[Source texts of formatted documents]
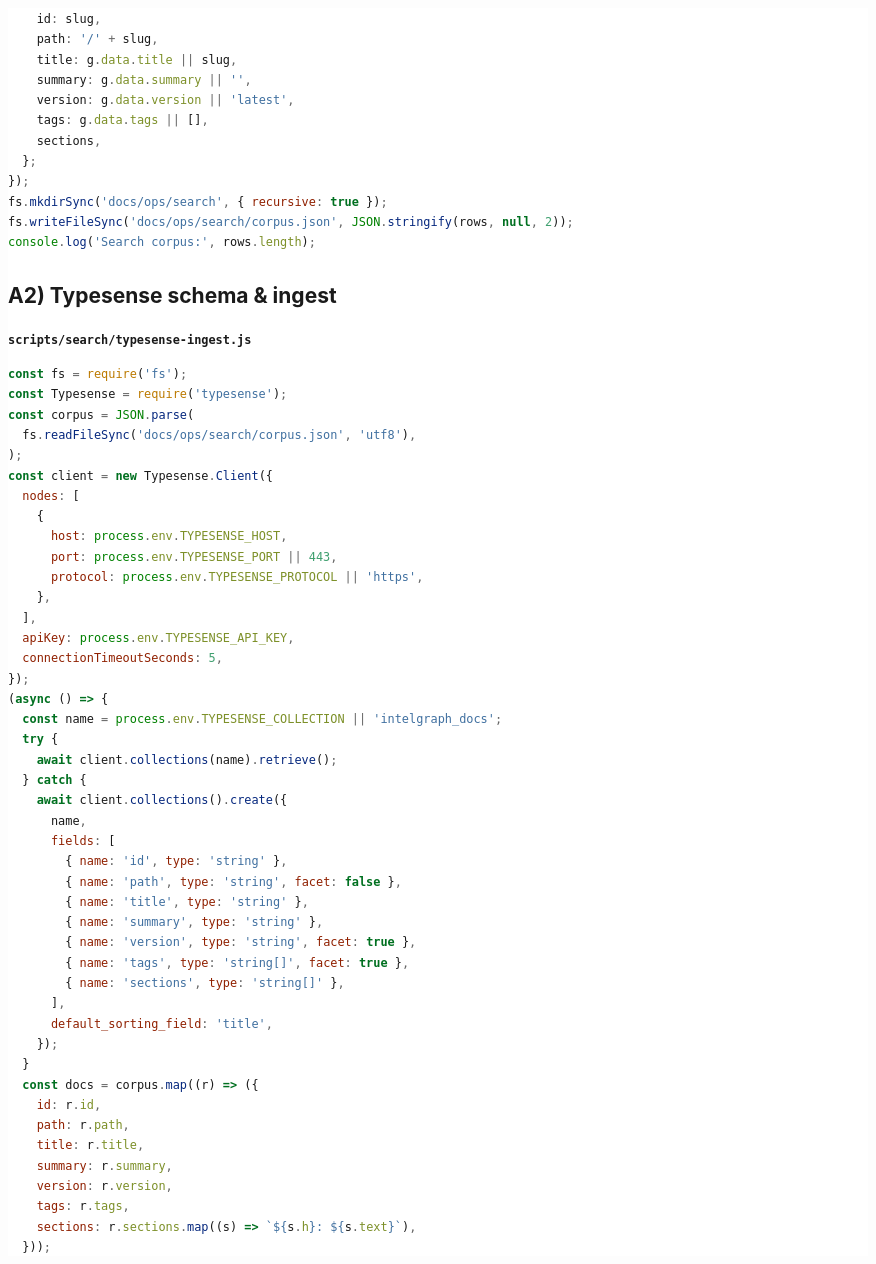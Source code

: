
 ```js
    id: slug,
    path: '/' + slug,
    title: g.data.title || slug,
    summary: g.data.summary || '',
    version: g.data.version || 'latest',
    tags: g.data.tags || [],
    sections,
  };
});
fs.mkdirSync('docs/ops/search', { recursive: true });
fs.writeFileSync('docs/ops/search/corpus.json', JSON.stringify(rows, null, 2));
console.log('Search corpus:', rows.length);
```

## A2) Typesense schema & ingest

**`scripts/search/typesense-ingest.js`**

```js
const fs = require('fs');
const Typesense = require('typesense');
const corpus = JSON.parse(
  fs.readFileSync('docs/ops/search/corpus.json', 'utf8'),
);
const client = new Typesense.Client({
  nodes: [
    {
      host: process.env.TYPESENSE_HOST,
      port: process.env.TYPESENSE_PORT || 443,
      protocol: process.env.TYPESENSE_PROTOCOL || 'https',
    },
  ],
  apiKey: process.env.TYPESENSE_API_KEY,
  connectionTimeoutSeconds: 5,
});
(async () => {
  const name = process.env.TYPESENSE_COLLECTION || 'intelgraph_docs';
  try {
    await client.collections(name).retrieve();
  } catch {
    await client.collections().create({
      name,
      fields: [
        { name: 'id', type: 'string' },
        { name: 'path', type: 'string', facet: false },
        { name: 'title', type: 'string' },
        { name: 'summary', type: 'string' },
        { name: 'version', type: 'string', facet: true },
        { name: 'tags', type: 'string[]', facet: true },
        { name: 'sections', type: 'string[]' },
      ],
      default_sorting_field: 'title',
    });
  }
  const docs = corpus.map((r) => ({
    id: r.id,
    path: r.path,
    title: r.title,
    summary: r.summary,
    version: r.version,
    tags: r.tags,
    sections: r.sections.map((s) => `${s.h}: ${s.text}`),
  }));
```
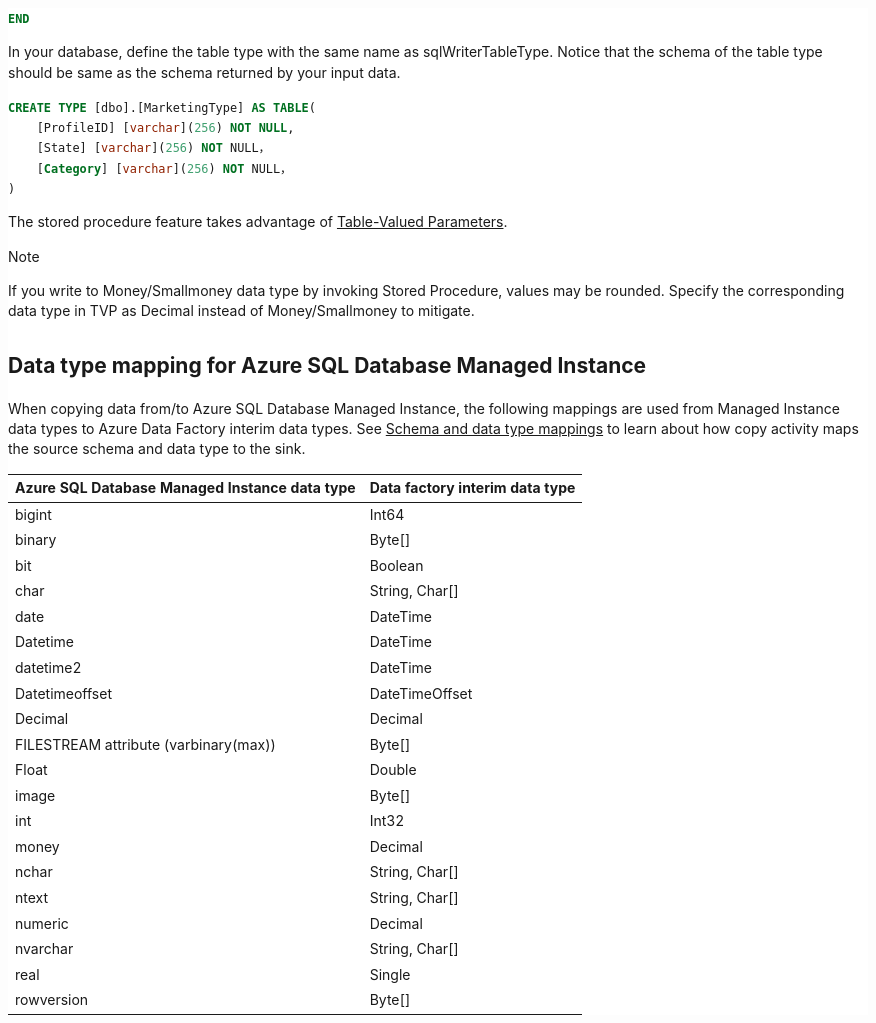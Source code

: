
```sql
END
```

In your database, define the table type with the same name as sqlWriterTableType. Notice that the schema of the table type should be same as the schema returned by your input data.

```sql
CREATE TYPE [dbo].[MarketingType] AS TABLE(
    [ProfileID] [varchar](256) NOT NULL,
    [State] [varchar](256) NOT NULL，
    [Category] [varchar](256) NOT NULL，
)
```

The stored procedure feature takes advantage of [Table-Valued Parameters](https://msdn.microsoft.com/library/bb675163.aspx).

>[!NOTE]
>If you write to Money/Smallmoney data type by invoking Stored Procedure, values may be rounded. Specify the corresponding data type in TVP as Decimal instead of Money/Smallmoney to mitigate. 

## Data type mapping for Azure SQL Database Managed Instance

When copying data from/to Azure SQL Database Managed Instance, the following mappings are used from Managed Instance data types to Azure Data Factory interim data types. See [Schema and data type mappings](copy-activity-schema-and-type-mapping.md) to learn about how copy activity maps the source schema and data type to the sink.

| Azure SQL Database Managed Instance data type | Data factory interim data type |
|:--- |:--- |
| bigint |Int64 |
| binary |Byte[] |
| bit |Boolean |
| char |String, Char[] |
| date |DateTime |
| Datetime |DateTime |
| datetime2 |DateTime |
| Datetimeoffset |DateTimeOffset |
| Decimal |Decimal |
| FILESTREAM attribute (varbinary(max)) |Byte[] |
| Float |Double |
| image |Byte[] |
| int |Int32 |
| money |Decimal |
| nchar |String, Char[] |
| ntext |String, Char[] |
| numeric |Decimal |
| nvarchar |String, Char[] |
| real |Single |
| rowversion |Byte[] |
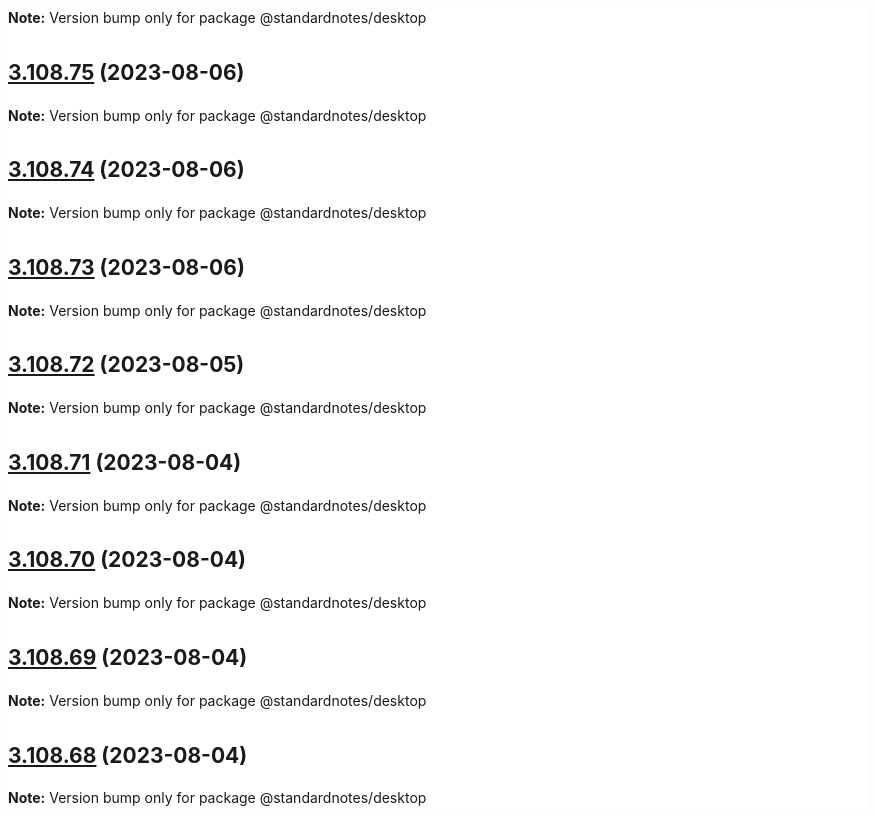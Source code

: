 **Note:** Version bump only for package @standardnotes/desktop

## [3.108.75](https://github.com/standardnotes/app/compare/@standardnotes/desktop@3.169.1...@standardnotes/desktop@3.108.75) (2023-08-06)

**Note:** Version bump only for package @standardnotes/desktop

## [3.108.74](https://github.com/standardnotes/app/compare/@standardnotes/desktop@3.169.0...@standardnotes/desktop@3.108.74) (2023-08-06)

**Note:** Version bump only for package @standardnotes/desktop

## [3.108.73](https://github.com/standardnotes/app/compare/@standardnotes/desktop@3.168.0...@standardnotes/desktop@3.108.73) (2023-08-06)

**Note:** Version bump only for package @standardnotes/desktop

## [3.108.72](https://github.com/standardnotes/app/compare/@standardnotes/desktop@3.167.38...@standardnotes/desktop@3.108.72) (2023-08-05)

**Note:** Version bump only for package @standardnotes/desktop

## [3.108.71](https://github.com/standardnotes/app/compare/@standardnotes/desktop@3.167.37...@standardnotes/desktop@3.108.71) (2023-08-04)

**Note:** Version bump only for package @standardnotes/desktop

## [3.108.70](https://github.com/standardnotes/app/compare/@standardnotes/desktop@3.167.36...@standardnotes/desktop@3.108.70) (2023-08-04)

**Note:** Version bump only for package @standardnotes/desktop

## [3.108.69](https://github.com/standardnotes/app/compare/@standardnotes/desktop@3.167.35...@standardnotes/desktop@3.108.69) (2023-08-04)

**Note:** Version bump only for package @standardnotes/desktop

## [3.108.68](https://github.com/standardnotes/app/compare/@standardnotes/desktop@3.167.34...@standardnotes/desktop@3.108.68) (2023-08-04)

**Note:** Version bump only for package @standardnotes/desktop
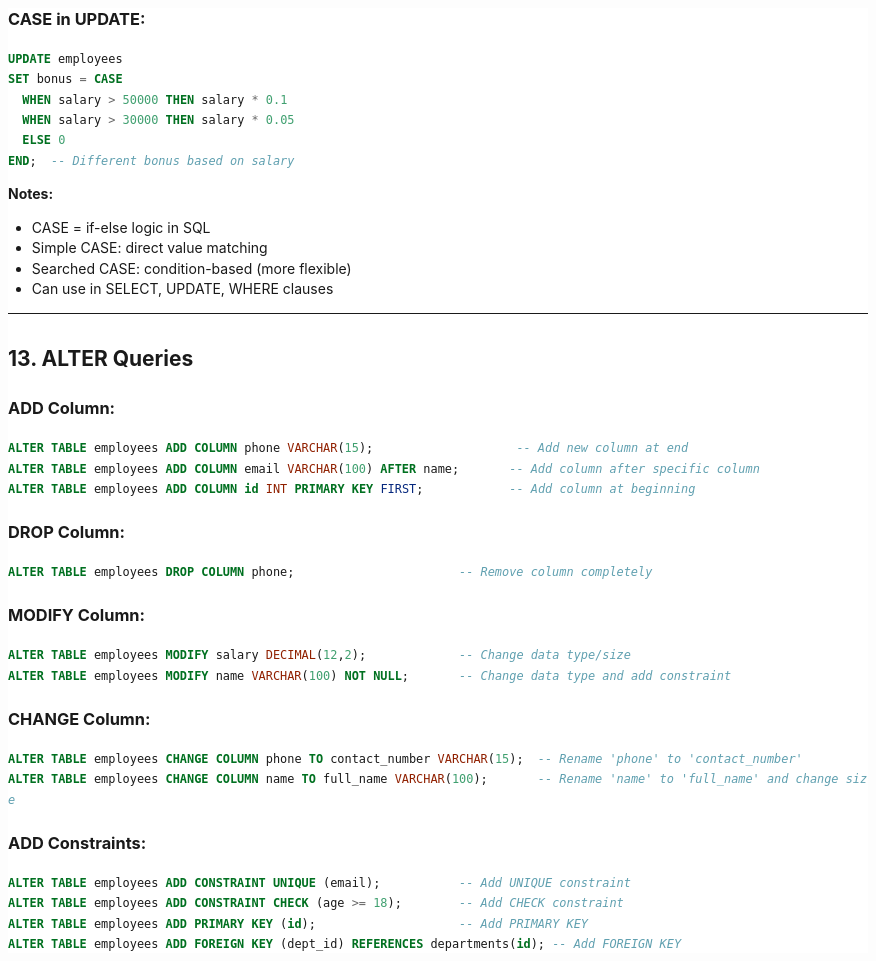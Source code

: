 ### CASE in UPDATE:
```sql
UPDATE employees 
SET bonus = CASE 
  WHEN salary > 50000 THEN salary * 0.1
  WHEN salary > 30000 THEN salary * 0.05
  ELSE 0
END;  -- Different bonus based on salary
```

**Notes:**
- CASE = if-else logic in SQL
- Simple CASE: direct value matching
- Searched CASE: condition-based (more flexible)
- Can use in SELECT, UPDATE, WHERE clauses

---

## 13. ALTER Queries

### ADD Column:
```sql
ALTER TABLE employees ADD COLUMN phone VARCHAR(15);                    -- Add new column at end
ALTER TABLE employees ADD COLUMN email VARCHAR(100) AFTER name;       -- Add column after specific column
ALTER TABLE employees ADD COLUMN id INT PRIMARY KEY FIRST;            -- Add column at beginning
```

### DROP Column:
```sql
ALTER TABLE employees DROP COLUMN phone;                       -- Remove column completely
```

### MODIFY Column:
```sql
ALTER TABLE employees MODIFY salary DECIMAL(12,2);             -- Change data type/size
ALTER TABLE employees MODIFY name VARCHAR(100) NOT NULL;       -- Change data type and add constraint
```

### CHANGE Column:
```sql
ALTER TABLE employees CHANGE COLUMN phone TO contact_number VARCHAR(15);  -- Rename 'phone' to 'contact_number'
ALTER TABLE employees CHANGE COLUMN name TO full_name VARCHAR(100);       -- Rename 'name' to 'full_name' and change size
```

### ADD Constraints:
```sql
ALTER TABLE employees ADD CONSTRAINT UNIQUE (email);           -- Add UNIQUE constraint
ALTER TABLE employees ADD CONSTRAINT CHECK (age >= 18);        -- Add CHECK constraint
ALTER TABLE employees ADD PRIMARY KEY (id);                    -- Add PRIMARY KEY
ALTER TABLE employees ADD FOREIGN KEY (dept_id) REFERENCES departments(id); -- Add FOREIGN KEY
```
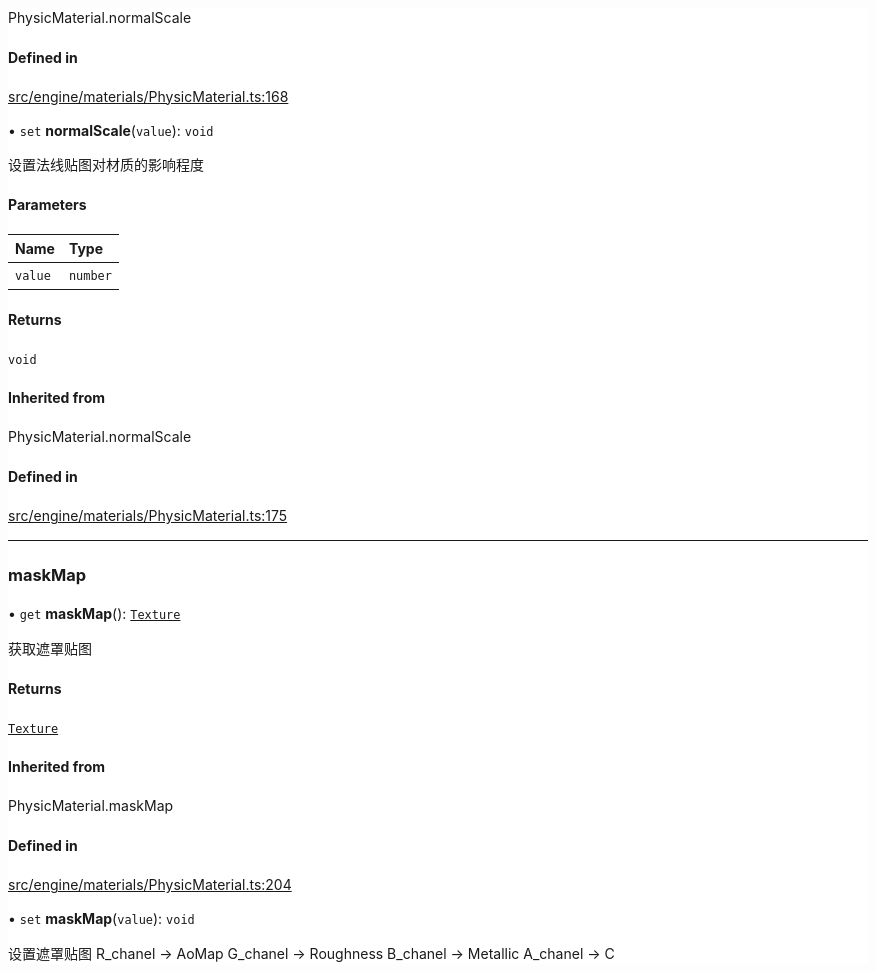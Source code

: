 PhysicMaterial.normalScale

#### Defined in

[src/engine/materials/PhysicMaterial.ts:168](https://github.com/Orillusion/orillusion/blob/main/src/engine/materials/PhysicMaterial.ts#L168)

• `set` **normalScale**(`value`): `void`

设置法线贴图对材质的影响程度

#### Parameters

| Name | Type |
| :------ | :------ |
| `value` | `number` |

#### Returns

`void`

#### Inherited from

PhysicMaterial.normalScale

#### Defined in

[src/engine/materials/PhysicMaterial.ts:175](https://github.com/Orillusion/orillusion/blob/main/src/engine/materials/PhysicMaterial.ts#L175)

___

### maskMap

• `get` **maskMap**(): [`Texture`](Texture.md)

获取遮罩贴图

#### Returns

[`Texture`](Texture.md)

#### Inherited from

PhysicMaterial.maskMap

#### Defined in

[src/engine/materials/PhysicMaterial.ts:204](https://github.com/Orillusion/orillusion/blob/main/src/engine/materials/PhysicMaterial.ts#L204)

• `set` **maskMap**(`value`): `void`

设置遮罩贴图
R_chanel -> AoMap 
G_chanel -> Roughness
B_chanel -> Metallic
A_chanel -> C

▶ Task to carry out
Take every line from the records above that has the word "Managed" and copy it.

▶ Solution to this exercise
## Data type mapping for Azure SQL Database Managed Instance
When copying data from/to Azure SQL Database Managed Instance, the following mappings are used from Managed Instance data types to Azure Data Factory interim data types. See [Schema and data type mappings](copy-activity-schema-and-type-mapping.md) to learn about how copy activity maps the source schema and data type to the sink.
| Azure SQL Database Managed Instance data type | Data factory interim data type |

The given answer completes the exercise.